Instructions to follow – Go through the records and transcribe them exactly, passing over any picture.

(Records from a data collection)
★ ★ ★ ★ ★
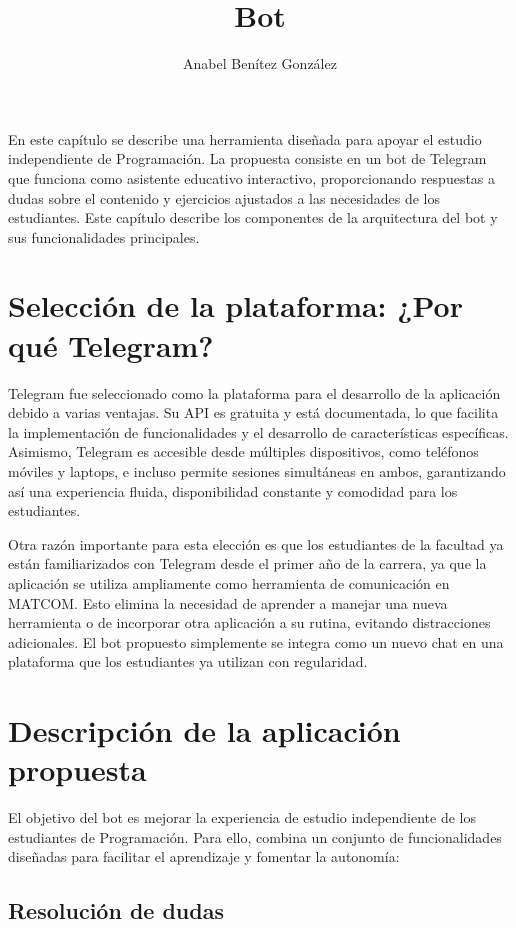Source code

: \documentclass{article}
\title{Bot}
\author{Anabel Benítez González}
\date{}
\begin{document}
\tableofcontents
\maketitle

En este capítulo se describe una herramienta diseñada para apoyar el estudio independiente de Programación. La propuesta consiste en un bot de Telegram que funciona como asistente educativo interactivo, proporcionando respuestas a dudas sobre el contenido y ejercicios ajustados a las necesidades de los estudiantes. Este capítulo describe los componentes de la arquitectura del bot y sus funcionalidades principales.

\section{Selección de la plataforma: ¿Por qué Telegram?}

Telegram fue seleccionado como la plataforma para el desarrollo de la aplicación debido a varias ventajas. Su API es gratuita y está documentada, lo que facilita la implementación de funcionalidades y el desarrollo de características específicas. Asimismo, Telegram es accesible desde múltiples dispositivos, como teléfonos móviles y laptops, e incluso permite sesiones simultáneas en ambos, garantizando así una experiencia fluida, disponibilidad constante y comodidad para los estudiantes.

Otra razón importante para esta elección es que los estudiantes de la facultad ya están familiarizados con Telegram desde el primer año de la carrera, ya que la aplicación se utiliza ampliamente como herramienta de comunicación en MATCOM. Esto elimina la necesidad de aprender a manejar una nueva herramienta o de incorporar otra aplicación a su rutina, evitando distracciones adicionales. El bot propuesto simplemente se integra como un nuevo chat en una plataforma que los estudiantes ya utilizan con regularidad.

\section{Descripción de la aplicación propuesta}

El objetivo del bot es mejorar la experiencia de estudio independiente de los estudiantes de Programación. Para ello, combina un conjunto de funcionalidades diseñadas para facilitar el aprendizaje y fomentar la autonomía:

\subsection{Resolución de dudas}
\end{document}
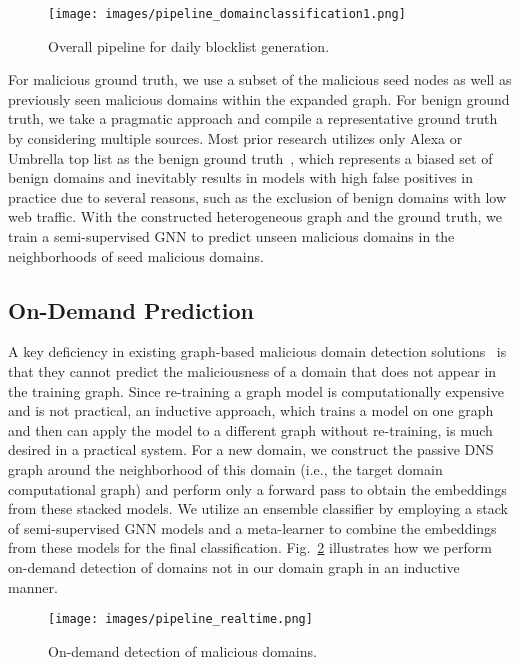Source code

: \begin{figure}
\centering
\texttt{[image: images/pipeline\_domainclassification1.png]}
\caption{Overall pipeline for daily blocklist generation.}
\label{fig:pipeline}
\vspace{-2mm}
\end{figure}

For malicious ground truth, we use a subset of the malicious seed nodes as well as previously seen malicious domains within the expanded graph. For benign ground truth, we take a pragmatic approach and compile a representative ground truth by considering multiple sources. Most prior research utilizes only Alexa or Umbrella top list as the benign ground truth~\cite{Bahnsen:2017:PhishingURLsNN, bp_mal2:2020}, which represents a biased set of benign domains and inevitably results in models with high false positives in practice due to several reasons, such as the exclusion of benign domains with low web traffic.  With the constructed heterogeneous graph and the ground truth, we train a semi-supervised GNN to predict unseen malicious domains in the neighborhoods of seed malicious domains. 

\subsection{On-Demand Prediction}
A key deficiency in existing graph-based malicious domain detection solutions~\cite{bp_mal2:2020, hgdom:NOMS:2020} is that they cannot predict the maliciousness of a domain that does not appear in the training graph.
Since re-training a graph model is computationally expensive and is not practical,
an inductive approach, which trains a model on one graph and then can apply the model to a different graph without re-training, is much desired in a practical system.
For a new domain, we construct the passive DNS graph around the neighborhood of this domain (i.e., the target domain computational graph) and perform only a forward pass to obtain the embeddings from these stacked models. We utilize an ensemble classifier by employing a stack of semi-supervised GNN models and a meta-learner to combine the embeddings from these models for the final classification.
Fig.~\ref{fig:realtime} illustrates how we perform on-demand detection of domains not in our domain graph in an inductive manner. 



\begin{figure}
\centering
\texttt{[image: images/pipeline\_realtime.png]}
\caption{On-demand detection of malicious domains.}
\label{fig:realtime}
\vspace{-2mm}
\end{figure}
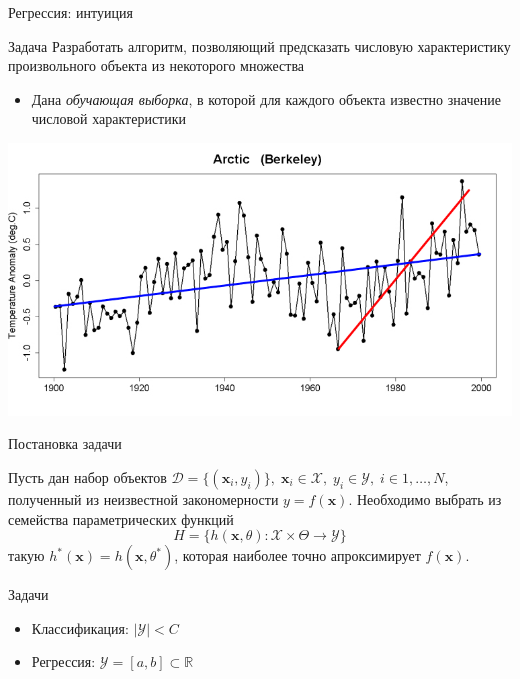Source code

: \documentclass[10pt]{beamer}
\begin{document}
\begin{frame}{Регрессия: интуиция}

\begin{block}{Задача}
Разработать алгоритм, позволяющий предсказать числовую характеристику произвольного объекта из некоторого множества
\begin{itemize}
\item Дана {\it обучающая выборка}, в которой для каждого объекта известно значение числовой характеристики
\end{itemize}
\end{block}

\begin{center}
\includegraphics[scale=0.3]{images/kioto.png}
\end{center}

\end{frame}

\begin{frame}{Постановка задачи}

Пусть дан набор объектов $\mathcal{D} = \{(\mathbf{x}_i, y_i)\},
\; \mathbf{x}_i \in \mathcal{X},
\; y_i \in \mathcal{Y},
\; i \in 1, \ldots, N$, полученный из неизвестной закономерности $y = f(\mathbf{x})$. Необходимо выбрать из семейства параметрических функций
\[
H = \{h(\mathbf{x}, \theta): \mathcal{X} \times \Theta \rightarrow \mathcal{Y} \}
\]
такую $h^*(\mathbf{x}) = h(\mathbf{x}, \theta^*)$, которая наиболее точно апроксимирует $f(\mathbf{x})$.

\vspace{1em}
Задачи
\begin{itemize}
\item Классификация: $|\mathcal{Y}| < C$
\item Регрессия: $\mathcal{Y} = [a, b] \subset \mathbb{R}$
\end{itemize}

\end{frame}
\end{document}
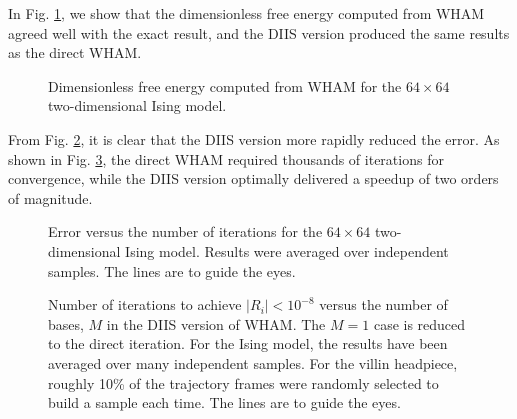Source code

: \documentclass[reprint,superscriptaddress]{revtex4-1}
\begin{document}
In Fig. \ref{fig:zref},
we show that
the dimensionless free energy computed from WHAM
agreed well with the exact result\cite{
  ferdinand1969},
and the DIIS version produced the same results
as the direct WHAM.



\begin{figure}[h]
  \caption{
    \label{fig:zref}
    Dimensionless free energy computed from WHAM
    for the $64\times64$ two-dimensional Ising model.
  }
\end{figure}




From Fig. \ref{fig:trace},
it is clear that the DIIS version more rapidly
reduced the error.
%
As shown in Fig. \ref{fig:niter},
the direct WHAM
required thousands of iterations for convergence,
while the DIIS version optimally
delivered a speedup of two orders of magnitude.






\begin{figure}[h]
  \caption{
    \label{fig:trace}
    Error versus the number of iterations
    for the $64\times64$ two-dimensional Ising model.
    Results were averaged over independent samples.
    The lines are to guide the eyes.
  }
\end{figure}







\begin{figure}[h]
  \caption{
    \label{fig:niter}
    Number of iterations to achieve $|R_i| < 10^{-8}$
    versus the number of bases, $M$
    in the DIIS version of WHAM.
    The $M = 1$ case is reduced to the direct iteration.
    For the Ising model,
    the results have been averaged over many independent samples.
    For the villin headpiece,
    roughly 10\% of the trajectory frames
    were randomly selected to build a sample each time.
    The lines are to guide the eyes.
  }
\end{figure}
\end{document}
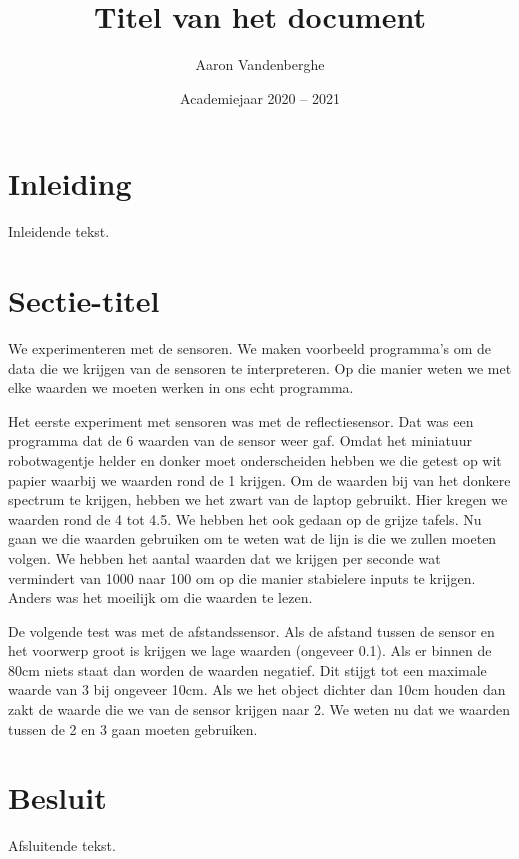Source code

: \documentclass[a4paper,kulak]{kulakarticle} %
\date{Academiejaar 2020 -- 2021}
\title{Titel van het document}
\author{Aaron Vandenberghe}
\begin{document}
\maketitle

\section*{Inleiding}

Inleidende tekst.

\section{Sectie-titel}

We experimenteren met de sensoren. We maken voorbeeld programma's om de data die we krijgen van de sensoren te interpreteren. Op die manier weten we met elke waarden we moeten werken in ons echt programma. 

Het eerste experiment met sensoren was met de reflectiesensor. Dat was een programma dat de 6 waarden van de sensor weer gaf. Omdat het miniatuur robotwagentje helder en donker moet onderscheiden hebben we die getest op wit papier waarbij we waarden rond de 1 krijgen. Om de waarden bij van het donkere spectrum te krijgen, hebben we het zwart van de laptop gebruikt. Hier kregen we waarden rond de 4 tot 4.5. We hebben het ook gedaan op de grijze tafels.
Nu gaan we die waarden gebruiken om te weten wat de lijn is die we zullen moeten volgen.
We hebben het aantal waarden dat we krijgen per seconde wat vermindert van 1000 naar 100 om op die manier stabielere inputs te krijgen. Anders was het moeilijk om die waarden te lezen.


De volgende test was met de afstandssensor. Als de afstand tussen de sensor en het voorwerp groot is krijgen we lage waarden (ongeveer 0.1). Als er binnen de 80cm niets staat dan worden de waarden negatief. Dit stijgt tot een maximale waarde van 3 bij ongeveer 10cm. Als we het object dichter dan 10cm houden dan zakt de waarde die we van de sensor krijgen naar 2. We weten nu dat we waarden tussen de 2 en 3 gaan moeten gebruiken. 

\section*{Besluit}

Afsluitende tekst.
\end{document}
★ ★ ★ ★ ★
Exercise output –
Source code

: \documentclass{article}
\title{Bot}
\author{Anabel Benítez González}
\date{}
\begin{document}
\tableofcontents
\maketitle

En este capítulo se describe una herramienta diseñada para apoyar el estudio independiente de Programación. La propuesta consiste en un bot de Telegram que funciona como asistente educativo interactivo, proporcionando respuestas a dudas sobre el contenido y ejercicios ajustados a las necesidades de los estudiantes. Este capítulo describe los componentes de la arquitectura del bot y sus funcionalidades principales.

\section{Selección de la plataforma: ¿Por qué Telegram?}

Telegram fue seleccionado como la plataforma para el desarrollo de la aplicación debido a varias ventajas. Su API es gratuita y está documentada, lo que facilita la implementación de funcionalidades y el desarrollo de características específicas. Asimismo, Telegram es accesible desde múltiples dispositivos, como teléfonos móviles y laptops, e incluso permite sesiones simultáneas en ambos, garantizando así una experiencia fluida, disponibilidad constante y comodidad para los estudiantes.

Otra razón importante para esta elección es que los estudiantes de la facultad ya están familiarizados con Telegram desde el primer año de la carrera, ya que la aplicación se utiliza ampliamente como herramienta de comunicación en MATCOM. Esto elimina la necesidad de aprender a manejar una nueva herramienta o de incorporar otra aplicación a su rutina, evitando distracciones adicionales. El bot propuesto simplemente se integra como un nuevo chat en una plataforma que los estudiantes ya utilizan con regularidad.

\section{Descripción de la aplicación propuesta}

El objetivo del bot es mejorar la experiencia de estudio independiente de los estudiantes de Programación. Para ello, combina un conjunto de funcionalidades diseñadas para facilitar el aprendizaje y fomentar la autonomía:

\subsection{Resolución de dudas}
\end{document}
Source code

: \begin{figure}
\centering
\texttt{[image: images/pipeline\_domainclassification1.png]}
\caption{Overall pipeline for daily blocklist generation.}
\label{fig:pipeline}
\vspace{-2mm}
\end{figure}

For malicious ground truth, we use a subset of the malicious seed nodes as well as previously seen malicious domains within the expanded graph. For benign ground truth, we take a pragmatic approach and compile a representative ground truth by considering multiple sources. Most prior research utilizes only Alexa or Umbrella top list as the benign ground truth~\cite{Bahnsen:2017:PhishingURLsNN, bp_mal2:2020}, which represents a biased set of benign domains and inevitably results in models with high false positives in practice due to several reasons, such as the exclusion of benign domains with low web traffic.  With the constructed heterogeneous graph and the ground truth, we train a semi-supervised GNN to predict unseen malicious domains in the neighborhoods of seed malicious domains. 

\subsection{On-Demand Prediction}
A key deficiency in existing graph-based malicious domain detection solutions~\cite{bp_mal2:2020, hgdom:NOMS:2020} is that they cannot predict the maliciousness of a domain that does not appear in the training graph.
Since re-training a graph model is computationally expensive and is not practical,
an inductive approach, which trains a model on one graph and then can apply the model to a different graph without re-training, is much desired in a practical system.
For a new domain, we construct the passive DNS graph around the neighborhood of this domain (i.e., the target domain computational graph) and perform only a forward pass to obtain the embeddings from these stacked models. We utilize an ensemble classifier by employing a stack of semi-supervised GNN models and a meta-learner to combine the embeddings from these models for the final classification.
Fig.~\ref{fig:realtime} illustrates how we perform on-demand detection of domains not in our domain graph in an inductive manner. 



\begin{figure}
\centering
\texttt{[image: images/pipeline\_realtime.png]}
\caption{On-demand detection of malicious domains.}
\label{fig:realtime}
\vspace{-2mm}
\end{figure}
Source code

: \documentclass[10pt]{beamer}
\begin{document}
\begin{frame}{Регрессия: интуиция}

\begin{block}{Задача}
Разработать алгоритм, позволяющий предсказать числовую характеристику произвольного объекта из некоторого множества
\begin{itemize}
\item Дана {\it обучающая выборка}, в которой для каждого объекта известно значение числовой характеристики
\end{itemize}
\end{block}

\begin{center}
\includegraphics[scale=0.3]{images/kioto.png}
\end{center}

\end{frame}

\begin{frame}{Постановка задачи}

Пусть дан набор объектов $\mathcal{D} = \{(\mathbf{x}_i, y_i)\},
\; \mathbf{x}_i \in \mathcal{X},
\; y_i \in \mathcal{Y},
\; i \in 1, \ldots, N$, полученный из неизвестной закономерности $y = f(\mathbf{x})$. Необходимо выбрать из семейства параметрических функций
\[
H = \{h(\mathbf{x}, \theta): \mathcal{X} \times \Theta \rightarrow \mathcal{Y} \}
\]
такую $h^*(\mathbf{x}) = h(\mathbf{x}, \theta^*)$, которая наиболее точно апроксимирует $f(\mathbf{x})$.

\vspace{1em}
Задачи
\begin{itemize}
\item Классификация: $|\mathcal{Y}| < C$
\item Регрессия: $\mathcal{Y} = [a, b] \subset \mathbb{R}$
\end{itemize}

\end{frame}
\end{document}
Source code

: \documentclass[reprint,superscriptaddress]{revtex4-1}
\begin{document}
In Fig. \ref{fig:zref},
we show that
the dimensionless free energy computed from WHAM
agreed well with the exact result\cite{
  ferdinand1969},
and the DIIS version produced the same results
as the direct WHAM.



\begin{figure}[h]
  \caption{
    \label{fig:zref}
    Dimensionless free energy computed from WHAM
    for the $64\times64$ two-dimensional Ising model.
  }
\end{figure}




From Fig. \ref{fig:trace},
it is clear that the DIIS version more rapidly
reduced the error.
%
As shown in Fig. \ref{fig:niter},
the direct WHAM
required thousands of iterations for convergence,
while the DIIS version optimally
delivered a speedup of two orders of magnitude.






\begin{figure}[h]
  \caption{
    \label{fig:trace}
    Error versus the number of iterations
    for the $64\times64$ two-dimensional Ising model.
    Results were averaged over independent samples.
    The lines are to guide the eyes.
  }
\end{figure}







\begin{figure}[h]
  \caption{
    \label{fig:niter}
    Number of iterations to achieve $|R_i| < 10^{-8}$
    versus the number of bases, $M$
    in the DIIS version of WHAM.
    The $M = 1$ case is reduced to the direct iteration.
    For the Ising model,
    the results have been averaged over many independent samples.
    For the villin headpiece,
    roughly 10\% of the trajectory frames
    were randomly selected to build a sample each time.
    The lines are to guide the eyes.
  }
\end{figure}
\end{document}
Source code

: \documentclass[a4paper,kulak]{kulakarticle} %
\date{Academiejaar 2020 -- 2021}
\title{Titel van het document}
\author{Aaron Vandenberghe}
\begin{document}
\maketitle

\section*{Inleiding}

Inleidende tekst.

\section{Sectie-titel}

We experimenteren met de sensoren. We maken voorbeeld programma's om de data die we krijgen van de sensoren te interpreteren. Op die manier weten we met elke waarden we moeten werken in ons echt programma. 

Het eerste experiment met sensoren was met de reflectiesensor. Dat was een programma dat de 6 waarden van de sensor weer gaf. Omdat het miniatuur robotwagentje helder en donker moet onderscheiden hebben we die getest op wit papier waarbij we waarden rond de 1 krijgen. Om de waarden bij van het donkere spectrum te krijgen, hebben we het zwart van de laptop gebruikt. Hier kregen we waarden rond de 4 tot 4.5. We hebben het ook gedaan op de grijze tafels.
Nu gaan we die waarden gebruiken om te weten wat de lijn is die we zullen moeten volgen.
We hebben het aantal waarden dat we krijgen per seconde wat vermindert van 1000 naar 100 om op die manier stabielere inputs te krijgen. Anders was het moeilijk om die waarden te lezen.


De volgende test was met de afstandssensor. Als de afstand tussen de sensor en het voorwerp groot is krijgen we lage waarden (ongeveer 0.1). Als er binnen de 80cm niets staat dan worden de waarden negatief. Dit stijgt tot een maximale waarde van 3 bij ongeveer 10cm. Als we het object dichter dan 10cm houden dan zakt de waarde die we van de sensor krijgen naar 2. We weten nu dat we waarden tussen de 2 en 3 gaan moeten gebruiken. 

\section*{Besluit}

Afsluitende tekst.
\end{document}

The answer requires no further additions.